In secondo luogo, sono state attuate strategie mirate di rinnovamento delle diverse zone nel punto vendita, con l’idea di ricreare un ambiente più colorato e distintivo dell’identità del marchio, meno grigio rispetto ai classici ipermercati, sulla scia di formule affini come Eataly e Rinascente Food Market. Negli ultimi anni molte catene come Carrefour Planet o Auchan hanno creato una serie di aree a tema arredate secondo colori e stilemi caratteristici della tipologia di prodotti inseriti in esse: la zona “Bio”, la zona “Beauty”, la zona “Multimedia”,ecc.  Altre catene come Sisa e La Grande I si sono concentrate di più sulla teatralizzazione del punto vendita, con allestimenti spettacolari e attente scelte di naming.

Carrefour Aree Tematiche

La scelta di cornici ricercate, realizzate in materiali più “caldi”, vintage oppure ipermoderni, ha a che fare con il tentativo di attribuire una patina di “premium/lusso” a determinati prodotti alimentari, da sostenere e differenziare visivamente rispetto a quelli più economici situati in altre zone ad hoc (discount vs premium).

Luxury Food

A sostegno di tali azioni vi è spesso una strategia di storytelling per cui il prodotto si riempie di significati tramite il racconto delle storie o delle tradizioni ad esso collegate (Coop Origini e I Principi del Gusto, Sapori e Dintorni by Conad). Addirittura nel caso dei cibi freschi “ready-to-eat”, i prodotti vengono suddivisi spazialmente per occasioni di consumo e finalità (dimagranti, per bambini, ecc) e posizionati in corner dedicati all’interno del negozio, realizzati secondo layout semplici e informali. Un ottimo esempio viene da Pam Local in Italia e da Sainsbury’s in UK.

Sainsbury's Fresh Food

L’applicazione delle tecniche e strategie sopracitate si inserisce in una più generale ricerca di marginalità che, dal 2010 a oggi, ha spinto molti retailer a prestare crescente attenzione alla differenziazione dell’offerta e al visual merchandising. La volontà di occupare nuovi orizzonti di business, collaterali al mondo GDO oppure lontani da esso, ha portato alla nascita di servizi bancari e di telefonia a marchio (Coop), di ottica (Conad), di carburanti (Auchan), di odontoiatria (Coop), ecc.
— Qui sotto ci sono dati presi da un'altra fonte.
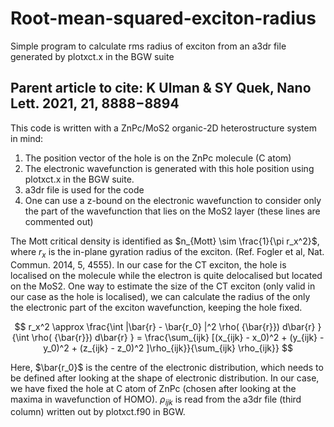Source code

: # Root-mean-squared-exciton-radius
Simple program to calculate rms radius of exciton from  an a3dr file generated by plotxct.x in the BGW suite

Parent article to cite: K Ulman & SY Quek, Nano Lett. 2021, 21, 8888−8894 
-----------------------------------------------------------------------------------------------------------------

This code is written with a ZnPc/MoS2 organic-2D heterostructure system in mind:
 1. The position vector of the hole is on the ZnPc molecule (C atom)
 2. The electronic wavefunction is generated with this hole position using plotxct.x in the BGW suite.
 3. a3dr file is used for the code 
 4. One can use a z-bound on the electronic wavefunction to consider only the part of the wavefunction that lies 
    on the MoS2 layer (these lines are commented out)

The Mott critical density is identified as $n_{Mott} \sim \frac{1}{\pi r_x^2}$, where $r_x$ is the in-plane gyration radius of the exciton. (Ref. Fogler et al, Nat. Commun. 2014, 5, 4555). 
In our case for the CT exciton, the hole is localised on the molecule while the electron is quite delocalised but located on the MoS2. 
One way to estimate the size of the CT exciton (only valid in our case as the hole is localised), 
we can calculate the radius of the only the electronic part of the exciton wavefunction, keeping the hole fixed.

$$ r_x^2 \approx \frac{\int |\bar{r} - \bar{r_0} |^2 \rho( {\bar{r}}) d\bar{r} } {\int \rho( {\bar{r}}) d\bar{r} } = \frac{\sum_{ijk} [(x_{ijk} - x_0)^2 + (y_{ijk} - y_0)^2 + (z_{ijk} - z_0)^2 ]\rho_{ijk}}{\sum_{ijk} \rho_{ijk}} $$

Here, $\bar{r_0}$ is the centre of the electronic distribution, which needs to be defined after looking at the shape of electronic distribution.
In our case, we have fixed the hole at C atom of ZnPc (chosen after looking at the maxima in wavefunction of HOMO). 
$\rho_{ijk}$ is read from the a3dr file (third column) written out by plotxct.f90 in BGW. 
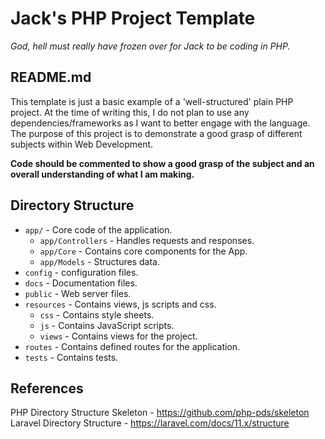# Jack's PHP Project Template

*God, hell must really have frozen over for Jack to be coding in PHP.*

## README.md

This template is just a basic example of a 'well-structured' plain PHP project. At the time of writing this, I do not plan to use any dependencies/frameworks as I want to better engage with the language.
The purpose of this project is to demonstrate a good grasp of different subjects within Web Development.

**Code should be commented to show a good grasp of the subject and an overall understanding of what I am making.**

## Directory Structure

- `app/` - Core code of the application.
    - `app/Controllers` - Handles requests and responses.
    - `app/Core` - Contains core components for the App.
    - `app/Models` - Structures data.
- `config` - configuration files.
- `docs` - Documentation files.
- `public` - Web server files.
- `resources` - Contains views, js scripts and css.
    - `css` - Contains style sheets.
    - `js` - Contains JavaScript scripts.
    - `views` - Contains views for the project.
- `routes` - Contains defined routes for the application.
- `tests` - Contains tests.

## References

PHP Directory Structure Skeleton - https://github.com/php-pds/skeleton
Laravel Directory Structure - https://laravel.com/docs/11.x/structure  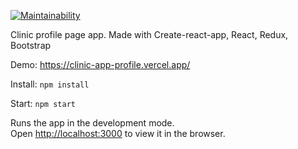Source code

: [](https://github.com/valerr/clinicApp-profile/workflows/build/badge.svg)
[![Maintainability](https://api.codeclimate.com/v1/badges/3ae8adcb820960b9d82e/maintainability)](https://codeclimate.com/github/valerr/clinicApp-profile/maintainability)

Clinic profile page app. Made with Create-react-app, React, Redux, Bootstrap

Demo: https://clinic-app-profile.vercel.app/

Install: `npm install`

Start: `npm start`

Runs the app in the development mode.<br />
Open [http://localhost:3000](http://localhost:3000) to view it in the browser.


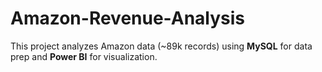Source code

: # Amazon-Revenue-Analysis
This project analyzes Amazon data (~89k records) using **MySQL** for data prep and **Power BI** for visualization.  
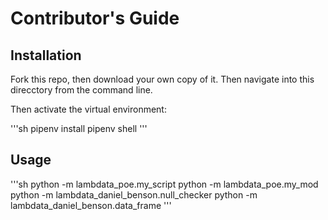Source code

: # Contributor's Guide

## Installation

Fork this repo, then download your own copy of it. Then navigate into this direcctory from the command line.

Then activate the virtual environment:

'''sh
pipenv install
pipenv shell
'''

## Usage

'''sh
python -m lambdata_poe.my_script
python -m lambdata_poe.my_mod
python -m lambdata_daniel_benson.null_checker
python -m lambdata_daniel_benson.data_frame
'''
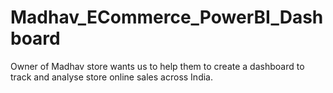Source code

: # Madhav_ECommerce_PowerBI_Dashboard
Owner of Madhav store wants us to help them to create a dashboard to track and analyse store online sales across India.
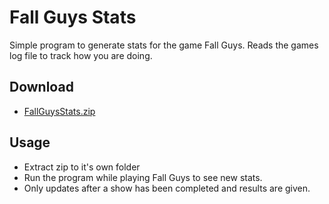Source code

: # Fall Guys Stats
Simple program to generate stats for the game Fall Guys. Reads the games log file to track how you are doing.

## Download
  - [FallGuysStats.zip](https://github.com/ShootMe/FallGuysStats/raw/master/FallGuyStats.zip)
  
## Usage
  - Extract zip to it's own folder
  - Run the program while playing Fall Guys to see new stats.
  - Only updates after a show has been completed and results are given.
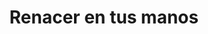 ---
title: "Renacer en tus manos"
url: /las-rozas-de-madrid/renacer-en-tus-manos/
shop: cosméticos
---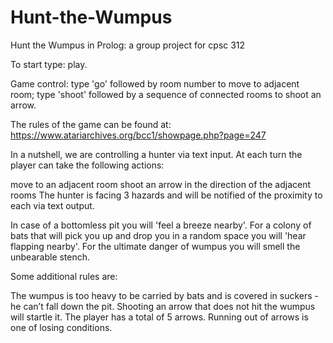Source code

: # Hunt-the-Wumpus
Hunt the Wumpus in Prolog: a group project for cpsc 312

To start type: play.

Game control: type 'go' followed by room number to move to adjacent room; type 'shoot' followed by a sequence of connected rooms to shoot an arrow.

The rules of the game can be found at: https://www.atariarchives.org/bcc1/showpage.php?page=247

In a nutshell, we are controlling a hunter via text input. At each turn the player can take the following actions:

move to an adjacent room
shoot an arrow in the direction of the adjacent rooms
The hunter is facing 3 hazards and will be notified of the proximity to each via text output.

In case of a bottomless pit you will 'feel a breeze nearby'. For a colony of bats that will pick you up and drop you in a random space you will 'hear flapping nearby'. For the ultimate danger of wumpus you will smell the unbearable stench.

Some additional rules are:

The wumpus is too heavy to be carried by bats and is covered in suckers - he can’t fall down the pit.
Shooting an arrow that does not hit the wumpus will startle it.
The player has a total of 5 arrows. Running out of arrows is one of losing conditions.

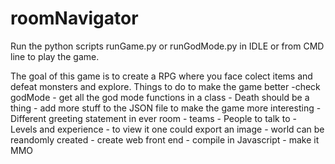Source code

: # roomNavigator
Run the python scripts runGame.py or runGodMode.py in IDLE or from CMD line to play the game.

The goal of this game is to create a RPG where you face colect items and defeat monsters and explore.
Things to do to make the game better
    -check godMode
    - get all the god mode functions in a class
    - Death should be a thing
    - add more stuff to the JSON file to make the game more interesting
    - Different greeting statement in ever room
    - teams
    - People to talk to
    - Levels and experience
    - to view it one could export an image
    - world can be reandomly created
    - create web front end
    - compile in  Javascript
    - make it MMO
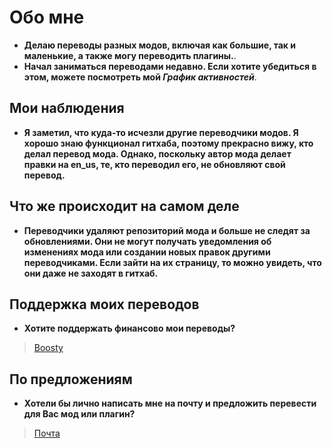 # Обо мне

- **Делаю переводы разных модов, включая как большие, так и маленькие, а также могу переводить плагины.**.
- **Начал заниматься переводами недавно. Если хотите убедиться в этом, можете посмотреть мой _График активностей_**.

## Мои наблюдения

- **Я заметил, что куда-то исчезли другие переводчики модов. Я хорошо знаю функционал гитхаба, поэтому прекрасно вижу, кто делал перевод мода. Однако, поскольку автор мода делает правки на en_us, те, кто переводил его, не обновляют свой перевод.**

## Что же происходит на самом деле

- **Переводчики удаляют репозиторий мода и больше не следят за обновлениями. Они не могут получать уведомления об изменениях мода или создании новых правок другими переводчиками. Если зайти на их страницу, то можно увидеть, что они даже не заходят в гитхаб.**

## Поддержка моих переводов

- **Хотите поддержать финансово мои переводы?**

> [Boosty](https://boosty.to/heimdallr-1)

## По предложениям
- **Хотели бы лично написать мне на почту и предложить перевести для Вас мод или плагин?**

> [Почта](alekseipfeyfer98@gmail.com)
In questo modo il brand GDO viene esteso fino a coprire tutte le esigenze dei consumatori, fidelizzandoli. Fino ad ora i risultati sono stati alterni e non sempre si sono avute marginalità effettive ma, guardando a ciò che avviene all’estero e visto il perdurare della crisi economica, una cosa è certa: l’apertura verso nuovi format è un trend al quale persino la GDO non può sfuggire.